If you are burnt out and think "How could have happened to me? What is wrong with me?" Take the focus off yourself for a moment. It may not be about you. Did you know that "the structure of the job and work organization ultimately is a stronger determinant of the incidence of burnout than the individual's personality makeup?" (Cary Cherniss, Job Stress in the Human Services) Whew! And Maslach and Leiter in "The Truth About Burnout" provide this potential reason for burnout: "When you are working in situations of chronic imbalance in which the job demands more than you can give and provides less than you need."
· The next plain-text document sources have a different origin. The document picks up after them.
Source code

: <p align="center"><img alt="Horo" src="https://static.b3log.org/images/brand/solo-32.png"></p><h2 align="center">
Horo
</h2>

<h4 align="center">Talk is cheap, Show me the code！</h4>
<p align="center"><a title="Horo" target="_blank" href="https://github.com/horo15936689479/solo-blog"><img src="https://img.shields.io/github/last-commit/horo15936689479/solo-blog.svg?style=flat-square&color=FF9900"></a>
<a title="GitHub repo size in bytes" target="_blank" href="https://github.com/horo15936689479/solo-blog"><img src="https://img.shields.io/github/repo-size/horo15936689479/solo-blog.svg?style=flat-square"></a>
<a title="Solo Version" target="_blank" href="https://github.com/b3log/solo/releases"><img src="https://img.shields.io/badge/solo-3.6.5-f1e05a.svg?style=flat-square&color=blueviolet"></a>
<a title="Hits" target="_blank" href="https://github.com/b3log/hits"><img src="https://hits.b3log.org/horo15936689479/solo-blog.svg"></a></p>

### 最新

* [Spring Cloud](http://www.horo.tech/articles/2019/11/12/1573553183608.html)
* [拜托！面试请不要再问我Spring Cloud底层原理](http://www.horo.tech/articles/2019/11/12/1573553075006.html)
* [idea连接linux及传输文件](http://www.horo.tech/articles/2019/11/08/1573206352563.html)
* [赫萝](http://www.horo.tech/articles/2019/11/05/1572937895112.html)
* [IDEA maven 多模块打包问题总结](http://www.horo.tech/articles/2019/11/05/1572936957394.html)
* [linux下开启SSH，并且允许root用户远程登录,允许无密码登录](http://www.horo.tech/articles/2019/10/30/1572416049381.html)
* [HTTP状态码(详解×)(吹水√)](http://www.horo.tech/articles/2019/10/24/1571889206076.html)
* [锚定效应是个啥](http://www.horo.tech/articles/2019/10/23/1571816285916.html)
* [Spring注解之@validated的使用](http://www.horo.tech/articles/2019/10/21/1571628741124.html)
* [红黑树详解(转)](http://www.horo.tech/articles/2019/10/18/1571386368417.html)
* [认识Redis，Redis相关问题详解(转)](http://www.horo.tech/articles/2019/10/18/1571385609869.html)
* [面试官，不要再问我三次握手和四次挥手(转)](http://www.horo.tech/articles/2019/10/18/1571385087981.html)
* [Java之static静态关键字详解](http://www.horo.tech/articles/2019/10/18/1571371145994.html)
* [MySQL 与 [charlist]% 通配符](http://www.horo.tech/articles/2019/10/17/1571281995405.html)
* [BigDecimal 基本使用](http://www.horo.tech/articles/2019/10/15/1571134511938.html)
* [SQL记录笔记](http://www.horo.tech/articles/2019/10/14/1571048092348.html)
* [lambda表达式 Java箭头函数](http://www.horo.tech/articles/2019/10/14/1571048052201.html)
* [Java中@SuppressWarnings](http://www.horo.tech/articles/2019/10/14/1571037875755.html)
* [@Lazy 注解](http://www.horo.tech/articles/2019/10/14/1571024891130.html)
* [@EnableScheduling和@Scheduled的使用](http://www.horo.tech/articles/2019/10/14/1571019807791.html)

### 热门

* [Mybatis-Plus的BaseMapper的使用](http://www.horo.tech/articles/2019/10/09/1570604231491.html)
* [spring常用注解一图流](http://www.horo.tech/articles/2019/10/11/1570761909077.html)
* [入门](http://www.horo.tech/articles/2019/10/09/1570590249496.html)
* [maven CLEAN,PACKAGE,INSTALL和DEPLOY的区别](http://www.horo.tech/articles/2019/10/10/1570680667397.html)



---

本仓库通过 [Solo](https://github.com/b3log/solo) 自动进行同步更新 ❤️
Also burnout doesn't have to be the result of a high stress job. Mark Gorkin in his book "Practicing Safe Stress" describes burnout this way, "Equally dangerous (to burnout) is chronic boredom and consistently feeling that you're underutilized or undervalued at work or lacking the opportunity to stretch your mind-body muscles in a meaningful way. Such a state gradually leads to smoldering anger, depression, or burnout just as out-of-control overwork does."
So although your work place has much to do with your burnout, you have a piece too. Are you always the person who takes on extra work? Staying late, helping out co-workers and not taking your much needed vacation time? Start by saying no more often and more importantly creating a balance between work and personal life.
When you notice you're often unhappy at work, exhausted both physically and emotionally, and feel drained and empty, it's time to reevaluate your work life. The trick is to catch yourself before you go into full burnout. As you progress into no longer finding fun or satisfaction in your job, you must STOP and evaluate!
In "High Octane Women", Dr. Carter asks you to start with a weekend away of complete rest and rejuvenation. If you wake up on Monday tired and dreading your day, you are heading to burnout. Then try two weeks away- still feeling tired and dreading your shift? You, my friend, are burnt out and need to make some lifestyle changes.
If you might be heading for burnout, or are taking up residence there, here are some simple suggestions:
Renew your commitment to your job
1. Take some new classes in your field.
2. Freshen up your office.
3. Read books related to your job interests and gather with likeminded individuals.
4. Think about advancement or relocation.
Re-Energize yourself and your life
1. Take yoga, kickboxing or a cooking class; find your hobby or something you are passionate about.
2. Energize yourself so you are filled with positive energy. Give back to yourself all that you give out in a day's work.
If you are living a fun exciting life out of work, then that feeling can carry over and carry you through your job, especially if you are stuck in a less than desirable employment situation.
After trying the above two steps and you still feel no ZEST for your job, then it's definitely time to:
Re-evaluate your position or occupation
• Is this the right job for you?
• The right profession?
• Is there something much deeper going on for you?
• Maybe this was once a great fit but for whatever reason, it is no longer a great fit.
• Are you working with someone whose attitude sours the entire department? Or is that sour person you?
And remember, although burnout carries with it a negative vibe, Dr. Dina Glouberman in her book, "The Joy of Burnout" describes burnout in this unique way:
"Burnout is so powerfully transformative that it appears to be a signal not of failure, but of a challenge to create a new way of life. In fact, burnout is probably the best thing that ever happened to us."
A new direction. A new way of life. All yours for the taking. Grab it and move forward.